One aspect of Frank Godwin’s career, which I believe few are aware of, are the cover-labels he illustrated for a number of books in David McKay’s series of books known as “McKay’s Young People’s Classics.” The cover-labels are the paper labels pasted to the fronts of many books back in the “olden days.” I believe that Godwin produced illustrations for seven or eight (or so) of the covers in that series (not to mention a large non-McKay books, principally Winston books).
The illustrations are interesting not only because there are beautifully done, but because they typify Godwin’s work and are easily identifiable as Godwin’s from a mile away. One other aspect of the drawings is that at least a couple of them are parallel to other work he produced.
Below is a section of the cover for The Arabian Nights (from that McKay series) which illustrates this well. The drawing shows Morgiana pouring oil into one of the jars containing the thieves. It is similar to another early illustration by Godwin often seen as the cover illustration to certain Winston versions of the The Arabian Nights.
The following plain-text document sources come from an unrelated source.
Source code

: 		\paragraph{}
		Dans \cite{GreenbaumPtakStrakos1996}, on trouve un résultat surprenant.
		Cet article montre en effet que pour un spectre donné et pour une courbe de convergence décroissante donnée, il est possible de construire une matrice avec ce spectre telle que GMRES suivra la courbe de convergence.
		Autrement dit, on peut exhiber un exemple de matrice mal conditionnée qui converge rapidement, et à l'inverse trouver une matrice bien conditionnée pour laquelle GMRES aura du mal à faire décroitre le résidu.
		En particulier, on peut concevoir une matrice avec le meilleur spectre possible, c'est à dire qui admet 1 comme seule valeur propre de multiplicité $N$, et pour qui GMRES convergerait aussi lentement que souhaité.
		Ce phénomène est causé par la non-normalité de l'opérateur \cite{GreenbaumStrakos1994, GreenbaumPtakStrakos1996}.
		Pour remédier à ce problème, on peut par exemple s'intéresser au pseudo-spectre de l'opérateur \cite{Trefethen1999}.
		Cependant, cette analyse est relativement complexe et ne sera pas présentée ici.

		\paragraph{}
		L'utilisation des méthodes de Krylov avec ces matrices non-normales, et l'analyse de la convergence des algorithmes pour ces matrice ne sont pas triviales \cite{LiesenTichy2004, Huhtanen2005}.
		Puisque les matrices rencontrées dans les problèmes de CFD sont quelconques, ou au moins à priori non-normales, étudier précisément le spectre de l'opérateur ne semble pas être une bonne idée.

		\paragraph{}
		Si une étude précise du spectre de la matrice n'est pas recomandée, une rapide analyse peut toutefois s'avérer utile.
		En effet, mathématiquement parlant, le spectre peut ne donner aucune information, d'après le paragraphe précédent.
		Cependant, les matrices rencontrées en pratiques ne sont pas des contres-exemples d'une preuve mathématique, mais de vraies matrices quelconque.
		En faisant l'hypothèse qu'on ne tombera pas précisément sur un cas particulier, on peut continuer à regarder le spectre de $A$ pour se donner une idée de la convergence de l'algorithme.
A portion of the latter is also shown (the one with more vivid covers and pure-white lettering.
I have other versions of the lower illustration that were reproduced better — perhaps someday I will replace the second scan above.
In any event, I believe that the top illustration was drawn perhaps a decade later than the lower. That stands to reason, because even in the versions above, the top illustration appears more sophisticated and more nuanced (and more detailed, for that matter). The top illustration is also more dynamic, for we better see the oil pouring from the kettle, as it hits, and flows into, the jar, and Morgiana is in a more active pose–and we are looking down at the jar, rather than sideways or up–kind of drawing us into the jars. Yipes!